Dead embryos leave telltale signs. A blood ring, a distinct red circle inside the egg, means the embryo died early. Eggs with no veins and no growth after a week are infertile. Late-stage deaths produce eggs that look dark but show no movement at all. Removing these non-viable eggs matters because rotten eggs can explode inside an incubator, contaminating the healthy ones.
Choosing the Right Candling Light
Any bright, focused light source works for candling, but some are better than others. Research comparing different LED colors found that warm white LEDs achieved the best accuracy for detecting fertility, correctly identifying 94.9% of eggs by day 7 of incubation. Dark-shelled eggs (like those from Marans or Barnevelders) absorb more light and are harder to read, so a stronger light source helps. Dedicated egg candling lights are inexpensive and widely available, though a bright LED flashlight held flush against the shell works in a pinch.
Before you start incubating, candling eggs lets you check for hairline cracks in the shell. Even tiny cracks allow bacteria to enter during incubation, which can kill a developing embryo or lead to contamination.

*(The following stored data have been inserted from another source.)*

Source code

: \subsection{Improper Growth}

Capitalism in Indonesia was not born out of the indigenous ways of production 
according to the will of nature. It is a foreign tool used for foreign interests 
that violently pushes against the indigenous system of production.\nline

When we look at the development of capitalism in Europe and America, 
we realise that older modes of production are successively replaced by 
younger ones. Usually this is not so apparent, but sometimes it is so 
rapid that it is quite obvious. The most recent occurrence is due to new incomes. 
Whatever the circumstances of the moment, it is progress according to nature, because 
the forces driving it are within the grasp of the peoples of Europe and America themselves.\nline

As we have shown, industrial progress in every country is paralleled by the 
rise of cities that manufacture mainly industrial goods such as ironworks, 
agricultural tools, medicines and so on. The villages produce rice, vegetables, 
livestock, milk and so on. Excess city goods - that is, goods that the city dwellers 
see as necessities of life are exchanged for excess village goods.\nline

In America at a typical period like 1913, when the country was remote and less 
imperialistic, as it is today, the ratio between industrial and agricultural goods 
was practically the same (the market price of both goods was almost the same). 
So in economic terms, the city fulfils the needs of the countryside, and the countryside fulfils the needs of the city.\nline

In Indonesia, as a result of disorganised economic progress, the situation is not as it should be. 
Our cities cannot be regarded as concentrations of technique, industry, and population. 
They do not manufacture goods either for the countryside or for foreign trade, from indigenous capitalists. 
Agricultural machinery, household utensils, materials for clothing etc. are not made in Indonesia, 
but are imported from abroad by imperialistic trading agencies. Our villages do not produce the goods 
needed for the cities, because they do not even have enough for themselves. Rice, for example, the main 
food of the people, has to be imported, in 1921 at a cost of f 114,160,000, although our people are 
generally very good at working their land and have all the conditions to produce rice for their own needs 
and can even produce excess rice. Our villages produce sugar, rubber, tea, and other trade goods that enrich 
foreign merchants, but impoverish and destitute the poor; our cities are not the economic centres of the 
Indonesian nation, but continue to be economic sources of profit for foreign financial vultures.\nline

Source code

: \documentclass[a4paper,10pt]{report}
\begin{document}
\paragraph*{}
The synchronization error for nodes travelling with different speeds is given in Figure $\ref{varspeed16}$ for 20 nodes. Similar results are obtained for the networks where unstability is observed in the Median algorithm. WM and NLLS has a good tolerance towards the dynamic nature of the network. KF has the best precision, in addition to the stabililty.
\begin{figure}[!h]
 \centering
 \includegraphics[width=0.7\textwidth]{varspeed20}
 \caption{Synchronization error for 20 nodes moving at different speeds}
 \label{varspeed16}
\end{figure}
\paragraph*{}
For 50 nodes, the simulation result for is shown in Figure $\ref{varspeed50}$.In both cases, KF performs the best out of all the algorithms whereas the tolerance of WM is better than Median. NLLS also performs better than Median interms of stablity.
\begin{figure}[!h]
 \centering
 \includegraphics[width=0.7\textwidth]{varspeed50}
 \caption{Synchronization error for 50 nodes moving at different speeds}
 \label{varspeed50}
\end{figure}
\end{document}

Ear Candling: What It Claims to Do
Ear candling is an entirely different practice. It involves a narrow, hollow cone made of fabric soaked in beeswax or paraffin, which has been allowed to harden. During the procedure, a person lies on their side while someone inserts the tapered end of the cone into their ear canal. The wide end is lit on fire and left to burn for several minutes.
Proponents claim the burning candle creates warmth and suction that draws earwax out of the ear canal. After the session, there’s typically a waxy residue left inside the cone, which practitioners present as extracted earwax. The practice has also been promoted as a treatment for sinus infections, sinus pressure, earaches, vertigo, and even cancer.

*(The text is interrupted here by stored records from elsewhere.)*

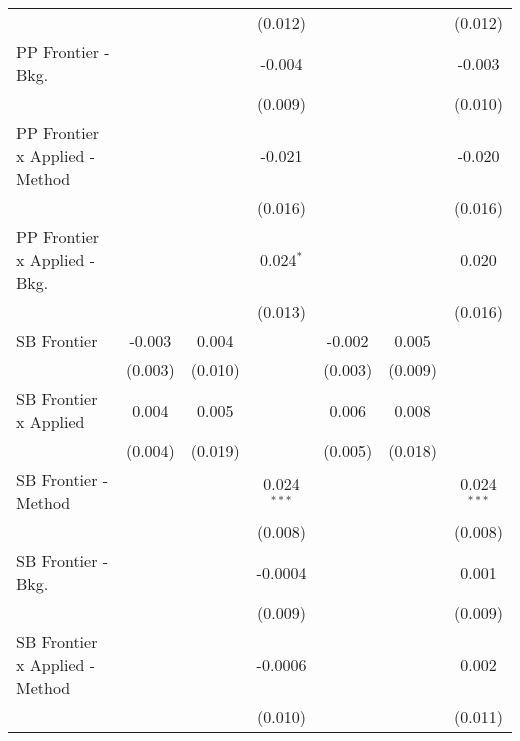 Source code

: \begin{tabular}{lcccccc}
                                  &               &         & (0.012)       &              &         & (0.012)\\   
   PP Frontier - Bkg.             &               &         & -0.004        &              &         & -0.003\\   
                                  &               &         & (0.009)       &              &         & (0.010)\\   
   PP Frontier x Applied - Method &               &         & -0.021        &              &         & -0.020\\   
                                  &               &         & (0.016)       &              &         & (0.016)\\   
   PP Frontier x Applied - Bkg.   &               &         & 0.024$^{*}$   &              &         & 0.020\\   
                                  &               &         & (0.013)       &              &         & (0.016)\\   
   SB Frontier                    & -0.003        & 0.004   &               & -0.002       & 0.005   &   \\   
                                  & (0.003)       & (0.010) &               & (0.003)      & (0.009) &   \\   
   SB Frontier x Applied          & 0.004         & 0.005   &               & 0.006        & 0.008   &   \\   
                                  & (0.004)       & (0.019) &               & (0.005)      & (0.018) &   \\   
   SB Frontier - Method           &               &         & 0.024$^{***}$ &              &         & 0.024$^{***}$\\   
                                  &               &         & (0.008)       &              &         & (0.008)\\   
   SB Frontier - Bkg.             &               &         & -0.0004       &              &         & 0.001\\   
                                  &               &         & (0.009)       &              &         & (0.009)\\   
   SB Frontier x Applied - Method &               &         & -0.0006       &              &         & 0.002\\   
                                  &               &         & (0.010)       &              &         & (0.011)\\   

\end{tabular}
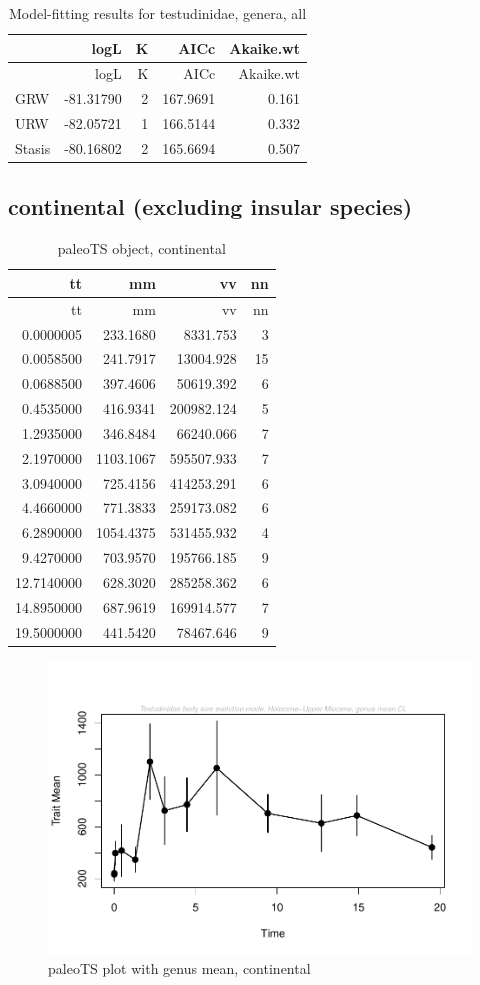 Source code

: \begin{longtable}[]{@{}lrrrr@{}}
	\caption{Model-fitting results for testudinidae, genera,
		all}
	\label{tab:pTSallEM}\tabularnewline
	\toprule
	& logL & K & AICc & Akaike.wt\tabularnewline
	\midrule
	\endfirsthead
	\toprule
	& logL & K & AICc & Akaike.wt\tabularnewline
	\midrule
	\endhead
	GRW & -81.31790 & 2 & 167.9691 & 0.161\tabularnewline
	URW & -82.05721 & 1 & 166.5144 & 0.332\tabularnewline
	Stasis & -80.16802 & 2 & 165.6694 & 0.507\tabularnewline
	\bottomrule
\end{longtable}

\FloatBarrier

\subsection{continental (excluding insular
	species)}\label{continental-excluding-insular-species}


\begin{longtable}[]{@{}rrrr@{}}
	\caption{paleoTS object, continental}
	\label{tab:pTSC}\tabularnewline
	\toprule
	tt & mm & vv & nn\tabularnewline
	\midrule
	\endfirsthead
	\toprule
	tt & mm & vv & nn\tabularnewline
	\midrule
	\endhead
	0.0000005 & 233.1680 & 8331.753 & 3\tabularnewline
	0.0058500 & 241.7917 & 13004.928 & 15\tabularnewline
	0.0688500 & 397.4606 & 50619.392 & 6\tabularnewline
	0.4535000 & 416.9341 & 200982.124 & 5\tabularnewline
	1.2935000 & 346.8484 & 66240.066 & 7\tabularnewline
	2.1970000 & 1103.1067 & 595507.933 & 7\tabularnewline
	3.0940000 & 725.4156 & 414253.291 & 6\tabularnewline
	4.4660000 & 771.3833 & 259173.082 & 6\tabularnewline
	6.2890000 & 1054.4375 & 531455.932 & 4\tabularnewline
	9.4270000 & 703.9570 & 195766.185 & 9\tabularnewline
	12.7140000 & 628.3020 & 285258.362 & 6\tabularnewline
	14.8950000 & 687.9619 & 169914.577 & 7\tabularnewline
	19.5000000 & 441.5420 & 78467.646 & 9\tabularnewline
	\bottomrule
\end{longtable}

\begin{figure}[htbp]
	\centering
	\includegraphics{MA_JJ_files/figure-latex/paleoTSC-1.pdf}
	\caption{paleoTS plot with genus mean, continental}
	\label{fig:pTSC}
\end{figure}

Why Ear Candling Doesn’t Work
None of these claims hold up to testing. Measurements conducted during controlled studies showed that ear candles do not produce negative pressure inside the ear canal. No vacuum forms, and no suction pulls wax upward. The waxy residue left inside the cone after burning is from the candle itself, not from the ear.
The American Academy of Otolaryngology states plainly: “There is no evidence that ear candles remove impacted cerumen, and candling can cause serious damage to the ear canal and eardrum.” Rather than clearing earwax, the process can actually deposit candle wax into the ear canal, making blockages worse.
Risks of Ear Candling
Beyond being ineffective, ear candling carries real physical risks. You’re holding an open flame inches from your face and hair, directed into a sensitive body part. Reported injuries include burns to the face, ear canal, and outer ear, as well as perforated eardrums and candle wax deposits that require medical removal. Health Canada and the FDA have both issued warnings against the practice.
If you’re dealing with excess earwax or a blocked ear, safer options exist. Over-the-counter ear drops designed to soften wax, irrigation kits, and professional removal by a healthcare provider all have track records that ear candling does not.